### Available records ###

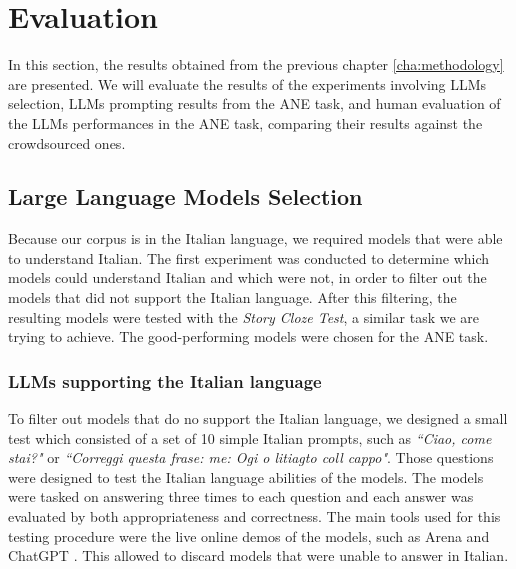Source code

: \chapter{Evaluation}
\label{cha:evaluation}

In this section, the results obtained from the previous chapter \ref{cha:methodology} are presented. We will evaluate the results of the experiments involving LLMs selection, LLMs prompting results from the ANE task, and human evaluation of the LLMs performances in the ANE task, comparing their results against the crowdsourced ones.

\section{Large Language Models Selection}
\label{cha:evaluation-LLMs-selection}

Because our corpus is in the Italian language, we required models that were able to understand Italian. The first experiment was conducted to determine which models could understand Italian and which were not, in order to filter out the models that did not support the Italian language. After this filtering, the resulting models were tested with the \emph{Story Cloze Test}, a similar task we are trying to achieve. The good-performing models were chosen for the ANE task.%

\subsection{LLMs supporting the Italian language}
To filter out models that do no support the Italian language, we designed a small test which consisted of a set of 10 simple Italian prompts, such as \emph{``Ciao, come stai?"} or \emph{``Correggi questa frase: me: Ogi o litiagto coll cappo"}. Those questions were designed to test the Italian language abilities of the models. The models were tasked on answering three times to each question and each answer was evaluated by both appropriateness and correctness. The main tools used for this testing procedure were the live online demos of the models, such as Arena \cite{arena} and ChatGPT \cite{chatgpt}. This allowed to discard models that were unable to answer in Italian.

###

• Instructions to follow: Go over the data and return every line that includes the word "chapter".

• Result of this exercise:
: \chapter{Evaluation}
In this section, the results obtained from the previous chapter \ref{cha:methodology} are presented. We will evaluate the results of the experiments involving LLMs selection, LLMs prompting results from the ANE task, and human evaluation of the LLMs performances in the ANE task, comparing their results against the crowdsourced ones.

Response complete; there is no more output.